Denny meyakini, menuntaskan praktik mafia tambang di Kalsel bukan perkara sulit. Tetapi kehadiran mafia hukum, menurutnya, menyebabkan aksi tersebut sulit diberantas.
"Tidak sulit, bahkan terlalu mudah bagi aparat penegak untuk menangkap dalang dan pelakunya. Namun faktanya, tidak demikian. Mafia hukum telah memberi 'tip" kepada oknum penegak hukum kita, sehingga ilegal mining dan penyerobotan lahan berkembang biak dan sangat sulit dihentikan," ujar Denny.
Denny juga menceritakan ketika mafia peradilan menjelma menjadi mafia hukum. Saat itu, Denny mengingat, Presiden keenam RI Susilo Bambang Yudhoyono (SBY) pernah mengatakan praktik mafia bukan pada tataran penegakan hukum saja, melainkan praktik mafia ini telah terjadi sejak pembuatan hukumnya atau proses legislasi.
"Sehingga tindak tanduk mereka tidak hanya sesempit lingkup pengadilan, melainkan lebih luas hingga penyusunan suatu undang-undang," ucap Denny.
Hal inilah yang menginspirasi pembentukan Satgas Pemberantasan Mafia Hukum di era Presiden SBY. Sayangnya, Satgas ini hanya bertahan 2009-2011 dan tidak dilanjutkan.
"Karena dinamika politik yang cenderung dipengaruhi kelompok yang merasa bisnisnya telah terganggu," ungkap Denny.
Selain itu, Denny menyinggung, pemberantasan korupsi di masa kepemimpinan KPK terbaru. Menurutnya, KPK justru kian pudar taringnya karena terkungkung kekuatan oligarki.
"KPK hari-hari ini ibarat hidup enggan, mati pun tak mau. KPK telah dilumpuhkan melalui perubahan undang-undang dan intervensi kekuatan oligarki," tutur mantan Wamenkumham itu.

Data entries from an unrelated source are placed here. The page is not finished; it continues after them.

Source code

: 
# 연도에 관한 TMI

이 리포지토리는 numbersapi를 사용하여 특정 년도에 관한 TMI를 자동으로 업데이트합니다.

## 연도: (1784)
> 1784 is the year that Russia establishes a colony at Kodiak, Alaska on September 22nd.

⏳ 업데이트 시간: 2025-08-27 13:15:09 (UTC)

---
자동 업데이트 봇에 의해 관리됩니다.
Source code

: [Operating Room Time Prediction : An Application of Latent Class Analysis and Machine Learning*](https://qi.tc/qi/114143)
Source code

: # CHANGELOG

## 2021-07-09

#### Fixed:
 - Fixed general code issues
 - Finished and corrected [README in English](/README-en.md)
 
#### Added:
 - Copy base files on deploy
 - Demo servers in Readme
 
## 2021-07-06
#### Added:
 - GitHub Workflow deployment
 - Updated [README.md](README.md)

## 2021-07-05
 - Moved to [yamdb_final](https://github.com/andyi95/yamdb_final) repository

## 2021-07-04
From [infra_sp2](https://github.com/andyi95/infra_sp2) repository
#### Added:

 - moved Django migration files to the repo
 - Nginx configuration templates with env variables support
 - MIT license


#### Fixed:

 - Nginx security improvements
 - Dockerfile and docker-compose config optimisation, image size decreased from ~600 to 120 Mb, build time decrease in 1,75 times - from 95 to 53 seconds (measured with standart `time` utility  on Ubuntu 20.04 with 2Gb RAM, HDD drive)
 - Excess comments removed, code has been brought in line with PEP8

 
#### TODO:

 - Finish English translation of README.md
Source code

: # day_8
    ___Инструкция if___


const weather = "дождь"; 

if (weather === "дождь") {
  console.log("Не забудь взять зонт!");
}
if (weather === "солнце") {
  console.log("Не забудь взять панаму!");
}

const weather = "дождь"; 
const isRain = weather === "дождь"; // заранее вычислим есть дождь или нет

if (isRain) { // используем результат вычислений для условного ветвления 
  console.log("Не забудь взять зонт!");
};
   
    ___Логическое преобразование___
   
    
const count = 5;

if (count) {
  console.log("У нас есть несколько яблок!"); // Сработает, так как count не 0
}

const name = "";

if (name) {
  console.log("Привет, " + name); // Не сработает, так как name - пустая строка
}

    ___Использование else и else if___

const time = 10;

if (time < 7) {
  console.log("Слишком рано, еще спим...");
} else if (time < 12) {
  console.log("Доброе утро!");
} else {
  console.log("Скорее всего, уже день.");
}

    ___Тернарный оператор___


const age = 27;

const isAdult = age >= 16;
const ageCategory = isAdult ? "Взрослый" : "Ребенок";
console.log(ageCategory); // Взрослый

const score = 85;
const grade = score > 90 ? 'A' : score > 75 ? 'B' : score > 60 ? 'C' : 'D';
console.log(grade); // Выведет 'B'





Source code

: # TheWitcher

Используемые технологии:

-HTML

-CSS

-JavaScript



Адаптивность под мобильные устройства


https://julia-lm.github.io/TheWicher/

Menurutnya, kecenderungan ini yang semakin mendegradasi pemberantasan korupsi. Contoh lain, pembatalan PP 99/2012 oleh Mahkamah Agung, dimana aturan tersebut memuat pengetatan pemberian remisi bagi narapidana korupsi. Padahal seluruh pengujian PP tersebut sempat selalu ditolak di MK dan MA.
"Namun pada 2021 silam, MA beralih sikap dan membatalkan keberlakuan beleid ini," ucapnya.
Di samping itu, kabar maraknya pemotongan hukuman kian mengemuka di MA sejak meninggalnya Hakim Agung Artidjo Alkostar. "Indikator ini akan membuka mengantarkan kembali pada masa-masa suram pemberantasan korupsi," tegas Denny.